(Saved entries)
-=-=-

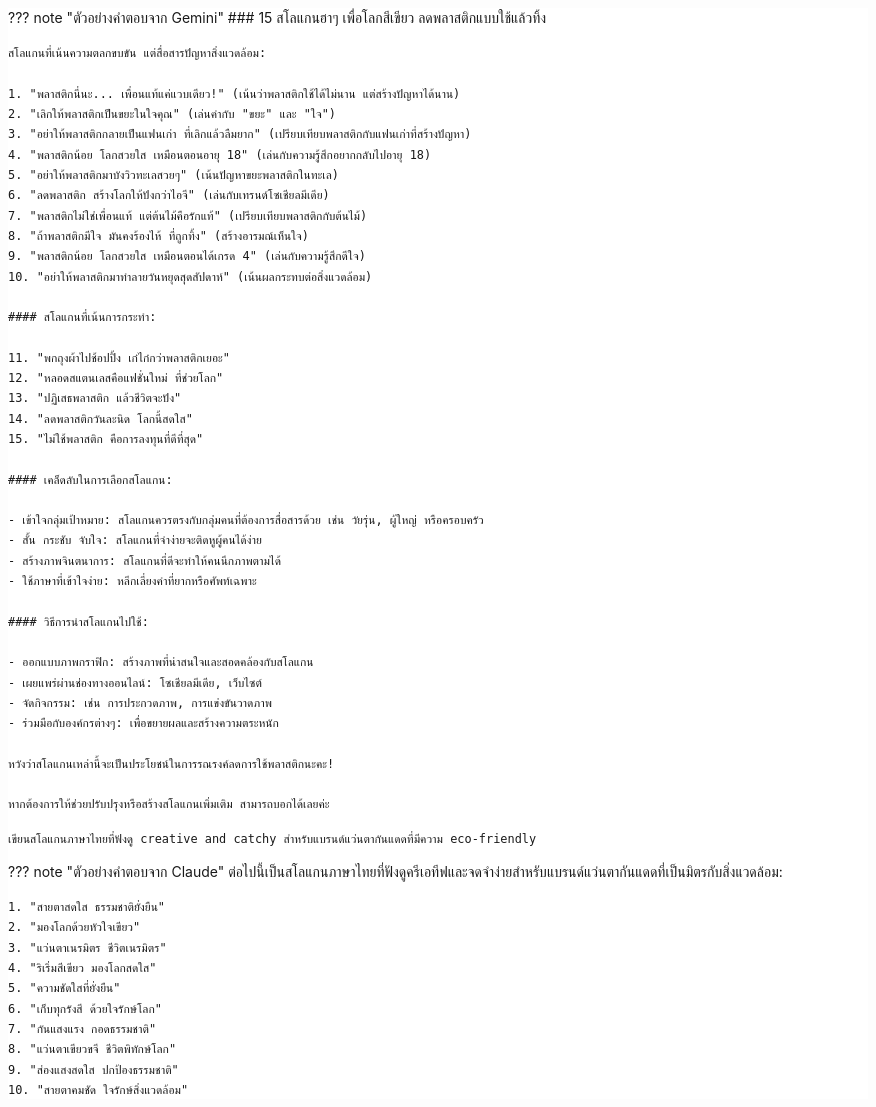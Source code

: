 ??? note "ตัวอย่างคำตอบจาก Gemini"
    ### 15 สโลแกนฮาๆ เพื่อโลกสีเขียว ลดพลาสติกแบบใช้แล้วทิ้ง
    
    สโลแกนที่เน้นความตลกขบขัน แต่สื่อสารปัญหาสิ่งแวดล้อม:

    1. "พลาสติกนี่นะ... เพื่อนแท้แค่แวบเดียว!" (เน้นว่าพลาสติกใช้ได้ไม่นาน แต่สร้างปัญหาได้นาน)
    2. "เลิกให้พลาสติกเป็นขยะในใจคุณ" (เล่นคำกับ "ขยะ" และ "ใจ")
    3. "อย่าให้พลาสติกกลายเป็นแฟนเก่า ที่เลิกแล้วลืมยาก" (เปรียบเทียบพลาสติกกับแฟนเก่าที่สร้างปัญหา)
    4. "พลาสติกน้อย โลกสวยใส เหมือนตอนอายุ 18" (เล่นกับความรู้สึกอยากกลับไปอายุ 18)
    5. "อย่าให้พลาสติกมาบังวิวทะเลสวยๆ" (เน้นปัญหาขยะพลาสติกในทะเล)
    6. "ลดพลาสติก สร้างโลกให้ปังกว่าไอจี" (เล่นกับเทรนด์โซเชียลมีเดีย)
    7. "พลาสติกไม่ใช่เพื่อนแท้ แต่ต้นไม้คือรักแท้" (เปรียบเทียบพลาสติกกับต้นไม้)
    8. "ถ้าพลาสติกมีใจ มันคงร้องไห้ ที่ถูกทิ้ง" (สร้างอารมณ์เห็นใจ)
    9. "พลาสติกน้อย โลกสวยใส เหมือนตอนได้เกรด 4" (เล่นกับความรู้สึกดีใจ)
    10. "อย่าให้พลาสติกมาทำลายวันหยุดสุดสัปดาห์" (เน้นผลกระทบต่อสิ่งแวดล้อม)
    
    #### สโลแกนที่เน้นการกระทำ:
    
    11. "พกถุงผ้าไปช้อปปิ้ง เก๋ไก๋กว่าพลาสติกเยอะ"
    12. "หลอดสแตนเลสคือแฟชั่นใหม่ ที่ช่วยโลก"
    13. "ปฏิเสธพลาสติก แล้วชีวิตจะปัง"
    14. "ลดพลาสติกวันละนิด โลกนี้สดใส"
    15. "ไม่ใช้พลาสติก คือการลงทุนที่ดีที่สุด"
    
    #### เคล็ดลับในการเลือกสโลแกน:
    
    - เข้าใจกลุ่มเป้าหมาย: สโลแกนควรตรงกับกลุ่มคนที่ต้องการสื่อสารด้วย เช่น วัยรุ่น, ผู้ใหญ่ หรือครอบครัว
    - สั้น กระชับ จับใจ: สโลแกนที่จำง่ายจะติดหูผู้คนได้ง่าย
    - สร้างภาพจินตนาการ: สโลแกนที่ดีจะทำให้คนนึกภาพตามได้
    - ใช้ภาษาที่เข้าใจง่าย: หลีกเลี่ยงคำที่ยากหรือศัพท์เฉพาะ
    
    #### วิธีการนำสโลแกนไปใช้:
    
    - ออกแบบภาพกราฟิก: สร้างภาพที่น่าสนใจและสอดคล้องกับสโลแกน
    - เผยแพร่ผ่านช่องทางออนไลน์: โซเชียลมีเดีย, เว็บไซต์
    - จัดกิจกรรม: เช่น การประกวดภาพ, การแข่งขันวาดภาพ
    - ร่วมมือกับองค์กรต่างๆ: เพื่อขยายผลและสร้างความตระหนัก
    
    หวังว่าสโลแกนเหล่านี้จะเป็นประโยชน์ในการรณรงค์ลดการใช้พลาสติกนะคะ!
    
    หากต้องการให้ช่วยปรับปรุงหรือสร้างสโลแกนเพิ่มเติม สามารถบอกได้เลยค่ะ
    

```prompt
เขียนสโลแกนภาษาไทยที่ฟังดู creative and catchy สำหรับแบรนด์แว่นตากันแดดที่มีความ eco-friendly
```

??? note "ตัวอย่างคำตอบจาก Claude"
    ต่อไปนี้เป็นสโลแกนภาษาไทยที่ฟังดูครีเอทีฟและจดจำง่ายสำหรับแบรนด์แว่นตากันแดดที่เป็นมิตรกับสิ่งแวดล้อม:

    1. "สายตาสดใส ธรรมชาติยั่งยืน"
    2. "มองโลกด้วยหัวใจเขียว"
    3. "แว่นตาเนรมิตร ชีวิตเนรมิตร"
    4. "ริเริ่มสีเขียว มองโลกสดใส"
    5. "ความชัดใสที่ยั่งยืน"
    6. "เก็บทุกรังสี ด้วยใจรักษ์โลก"
    7. "กันแสงแรง กอดธรรมชาติ"
    8. "แว่นตาเขียวขจี ชีวิตพิทักษ์โลก"
    9. "ส่องแสงสดใส ปกป้องธรรมชาติ"
    10. "สายตาคมชัด ใจรักษ์สิ่งแวดล้อม"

-=-=-

EXERCISE PROMPT: Tell how many lines of the data above hold the string "บความร". The number alone is the answer.

WRITTEN REPLY: 2